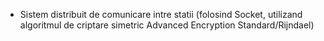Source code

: - Sistem distribuit de comunicare intre statii (folosind Socket, utilizand algoritmul de criptare simetric Advanced Encryption Standard/Rijndael)
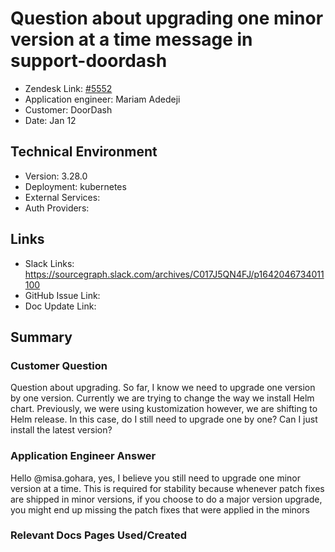 
# Question about upgrading one minor version at a time message in support-doordash <!-- Ticket Title  Hint: include keywords to make it searchable -->

- Zendesk Link: [#5552](https://sourcegraph.zendesk.com/agent/tickets/5552)
- Application engineer: Mariam Adedeji
- Customer: DoorDash <!-- Redact if this contains personally identifying information -->
- Date: Jan 12

<!-- Data populated from integration, speak to Ben Gordon or Michael Bali if not working -->
<!-- During Internal team trial, fill missing data manually (we are waiting for all data to sync) -->

## Technical Environment
- Version: 3.28.0​
- Deployment: kubernetes
- External Services:
- Auth Providers:


## Links
<!-- Data for application engineer manual entry -->
- Slack Links: https://sourcegraph.slack.com/archives/C017J5QN4FJ/p1642046734011100
- GitHub Issue Link:
- Doc Update Link:

## Summary
### Customer Question
Question about upgrading. So far, I know we need to upgrade one version by one version.
Currently we are trying to change the way we install Helm chart. Previously, we were using kustomization however, we are shifting to Helm release.
In this case, do I still need to upgrade one by one? Can I just install the latest version?

### Application Engineer Answer
Hello @misa.gohara, yes, I believe you still need to upgrade one minor version at a time. This is required for stability because whenever patch fixes are shipped in minor versions, if you choose to do a major version upgrade, you might end up missing the patch fixes that were applied in the minors

### Relevant Docs Pages Used/Created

+--

__Aim of the task__. Each record above is to be copied exactly. Drop the pictures.

__Answer box__.
Source code

: - Sistem distribuit de comunicare intre statii (folosind Socket, utilizand algoritmul de criptare simetric Advanced Encryption Standard/Rijndael)
# Question about upgrading one minor version at a time message in support-doordash <!-- Ticket Title  Hint: include keywords to make it searchable -->

- Zendesk Link: [#5552](https://sourcegraph.zendesk.com/agent/tickets/5552)
- Application engineer: Mariam Adedeji
- Customer: DoorDash <!-- Redact if this contains personally identifying information -->
- Date: Jan 12

<!-- Data populated from integration, speak to Ben Gordon or Michael Bali if not working -->
<!-- During Internal team trial, fill missing data manually (we are waiting for all data to sync) -->

## Technical Environment
- Version: 3.28.0​
- Deployment: kubernetes
- External Services:
- Auth Providers:


## Links
<!-- Data for application engineer manual entry -->
- Slack Links: https://sourcegraph.slack.com/archives/C017J5QN4FJ/p1642046734011100
- GitHub Issue Link:
- Doc Update Link:

## Summary
### Customer Question
Question about upgrading. So far, I know we need to upgrade one version by one version.
Currently we are trying to change the way we install Helm chart. Previously, we were using kustomization however, we are shifting to Helm release.
In this case, do I still need to upgrade one by one? Can I just install the latest version?

### Application Engineer Answer
Hello @misa.gohara, yes, I believe you still need to upgrade one minor version at a time. This is required for stability because whenever patch fixes are shipped in minor versions, if you choose to do a major version upgrade, you might end up missing the patch fixes that were applied in the minors

### Relevant Docs Pages Used/Created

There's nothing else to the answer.